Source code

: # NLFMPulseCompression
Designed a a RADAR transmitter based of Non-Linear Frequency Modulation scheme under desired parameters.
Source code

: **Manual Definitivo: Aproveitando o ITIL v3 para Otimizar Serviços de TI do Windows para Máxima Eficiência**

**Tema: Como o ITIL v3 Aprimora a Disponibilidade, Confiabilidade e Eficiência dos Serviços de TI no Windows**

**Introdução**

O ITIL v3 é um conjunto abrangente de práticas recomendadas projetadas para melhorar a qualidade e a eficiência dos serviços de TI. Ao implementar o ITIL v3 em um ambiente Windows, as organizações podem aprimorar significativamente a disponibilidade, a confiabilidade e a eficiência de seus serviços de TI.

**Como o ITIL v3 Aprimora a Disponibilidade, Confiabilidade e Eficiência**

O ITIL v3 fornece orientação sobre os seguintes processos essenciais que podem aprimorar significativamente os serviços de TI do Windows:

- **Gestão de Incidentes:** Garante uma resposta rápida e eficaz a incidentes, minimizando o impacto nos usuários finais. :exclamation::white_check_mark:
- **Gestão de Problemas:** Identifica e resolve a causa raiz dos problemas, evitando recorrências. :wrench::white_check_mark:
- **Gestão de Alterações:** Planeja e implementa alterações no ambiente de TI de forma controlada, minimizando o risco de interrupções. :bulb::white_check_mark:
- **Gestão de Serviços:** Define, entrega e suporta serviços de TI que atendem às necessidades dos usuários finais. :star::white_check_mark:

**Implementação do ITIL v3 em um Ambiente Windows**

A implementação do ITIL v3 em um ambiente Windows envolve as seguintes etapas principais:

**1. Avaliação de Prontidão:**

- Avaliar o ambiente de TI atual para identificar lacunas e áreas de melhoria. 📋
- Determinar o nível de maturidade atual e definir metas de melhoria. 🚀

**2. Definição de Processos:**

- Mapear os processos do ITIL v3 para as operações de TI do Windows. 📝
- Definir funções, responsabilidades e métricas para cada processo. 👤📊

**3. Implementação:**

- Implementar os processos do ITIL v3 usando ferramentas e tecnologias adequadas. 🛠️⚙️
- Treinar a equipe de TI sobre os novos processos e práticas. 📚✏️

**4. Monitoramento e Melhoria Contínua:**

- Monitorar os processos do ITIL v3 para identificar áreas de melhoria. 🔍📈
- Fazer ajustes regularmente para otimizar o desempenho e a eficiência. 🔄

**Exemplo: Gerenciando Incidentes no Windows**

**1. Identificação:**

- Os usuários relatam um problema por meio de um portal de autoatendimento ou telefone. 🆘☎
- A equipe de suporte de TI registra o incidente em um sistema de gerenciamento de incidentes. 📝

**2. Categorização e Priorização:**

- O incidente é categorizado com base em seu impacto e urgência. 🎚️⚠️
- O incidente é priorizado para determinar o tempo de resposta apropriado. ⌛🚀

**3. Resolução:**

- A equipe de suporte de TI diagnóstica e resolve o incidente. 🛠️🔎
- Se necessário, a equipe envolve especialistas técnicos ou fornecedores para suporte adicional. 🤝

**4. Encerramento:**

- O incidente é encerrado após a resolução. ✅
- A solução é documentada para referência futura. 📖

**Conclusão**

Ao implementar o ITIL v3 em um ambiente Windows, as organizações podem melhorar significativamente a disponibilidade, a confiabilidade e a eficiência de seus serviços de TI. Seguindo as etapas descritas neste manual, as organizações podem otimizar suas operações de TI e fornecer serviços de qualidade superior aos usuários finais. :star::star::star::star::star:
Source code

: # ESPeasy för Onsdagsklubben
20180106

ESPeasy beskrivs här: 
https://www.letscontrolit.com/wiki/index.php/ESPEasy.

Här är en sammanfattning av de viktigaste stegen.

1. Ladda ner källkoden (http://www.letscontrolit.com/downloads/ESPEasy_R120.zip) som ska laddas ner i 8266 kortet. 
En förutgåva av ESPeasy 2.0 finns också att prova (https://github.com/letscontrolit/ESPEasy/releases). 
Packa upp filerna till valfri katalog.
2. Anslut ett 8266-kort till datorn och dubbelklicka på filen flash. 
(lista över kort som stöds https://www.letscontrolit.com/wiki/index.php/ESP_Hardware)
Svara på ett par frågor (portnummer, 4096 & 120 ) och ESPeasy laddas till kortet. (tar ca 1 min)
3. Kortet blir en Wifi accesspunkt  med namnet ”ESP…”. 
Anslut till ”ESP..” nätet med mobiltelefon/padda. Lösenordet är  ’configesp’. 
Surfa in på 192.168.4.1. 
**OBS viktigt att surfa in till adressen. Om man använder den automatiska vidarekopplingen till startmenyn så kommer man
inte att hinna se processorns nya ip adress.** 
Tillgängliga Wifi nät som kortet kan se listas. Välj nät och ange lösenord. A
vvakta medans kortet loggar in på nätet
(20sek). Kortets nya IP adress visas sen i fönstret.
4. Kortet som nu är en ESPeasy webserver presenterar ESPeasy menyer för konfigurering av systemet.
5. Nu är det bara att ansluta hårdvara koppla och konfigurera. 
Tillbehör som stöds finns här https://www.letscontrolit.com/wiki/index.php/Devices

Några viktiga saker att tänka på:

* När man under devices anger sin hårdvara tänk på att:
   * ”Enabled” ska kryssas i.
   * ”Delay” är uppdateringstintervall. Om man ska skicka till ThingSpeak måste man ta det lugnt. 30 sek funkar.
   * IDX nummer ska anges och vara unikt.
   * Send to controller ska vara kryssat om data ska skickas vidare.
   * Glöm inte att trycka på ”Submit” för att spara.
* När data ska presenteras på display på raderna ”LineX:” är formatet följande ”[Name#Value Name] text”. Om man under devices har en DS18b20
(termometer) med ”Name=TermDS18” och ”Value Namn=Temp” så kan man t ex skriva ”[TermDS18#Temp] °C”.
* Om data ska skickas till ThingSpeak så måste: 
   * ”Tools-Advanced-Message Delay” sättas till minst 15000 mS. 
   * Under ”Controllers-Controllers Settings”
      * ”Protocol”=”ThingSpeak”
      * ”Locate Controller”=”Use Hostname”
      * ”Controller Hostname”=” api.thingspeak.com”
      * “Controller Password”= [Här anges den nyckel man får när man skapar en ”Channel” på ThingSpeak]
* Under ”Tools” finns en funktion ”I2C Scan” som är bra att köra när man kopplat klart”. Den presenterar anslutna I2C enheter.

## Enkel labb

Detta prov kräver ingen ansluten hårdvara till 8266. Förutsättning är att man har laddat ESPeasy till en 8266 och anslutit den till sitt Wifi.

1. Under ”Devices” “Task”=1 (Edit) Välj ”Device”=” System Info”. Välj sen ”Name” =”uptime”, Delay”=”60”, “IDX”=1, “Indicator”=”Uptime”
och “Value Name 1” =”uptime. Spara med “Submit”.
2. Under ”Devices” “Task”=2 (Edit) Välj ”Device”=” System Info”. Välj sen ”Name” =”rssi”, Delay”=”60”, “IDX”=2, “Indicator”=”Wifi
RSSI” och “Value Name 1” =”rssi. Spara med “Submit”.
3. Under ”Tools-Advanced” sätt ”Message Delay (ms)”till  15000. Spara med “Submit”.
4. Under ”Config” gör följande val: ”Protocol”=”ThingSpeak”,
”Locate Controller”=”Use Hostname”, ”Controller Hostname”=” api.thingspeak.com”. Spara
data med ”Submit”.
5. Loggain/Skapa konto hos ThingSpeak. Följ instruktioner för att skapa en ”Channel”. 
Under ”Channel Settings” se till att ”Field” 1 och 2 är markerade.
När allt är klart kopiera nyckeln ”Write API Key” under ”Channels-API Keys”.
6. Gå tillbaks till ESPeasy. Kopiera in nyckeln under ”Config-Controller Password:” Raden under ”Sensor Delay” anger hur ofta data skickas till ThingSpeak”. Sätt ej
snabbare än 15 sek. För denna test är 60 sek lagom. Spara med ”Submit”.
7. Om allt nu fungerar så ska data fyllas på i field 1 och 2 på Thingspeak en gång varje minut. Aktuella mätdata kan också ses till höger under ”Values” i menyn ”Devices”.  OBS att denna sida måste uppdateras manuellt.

__ACTIVITY__
Count the lines in the records above that contain the word "Message", and report only that number.

__ANSWER TO THIS EXERCISE__
2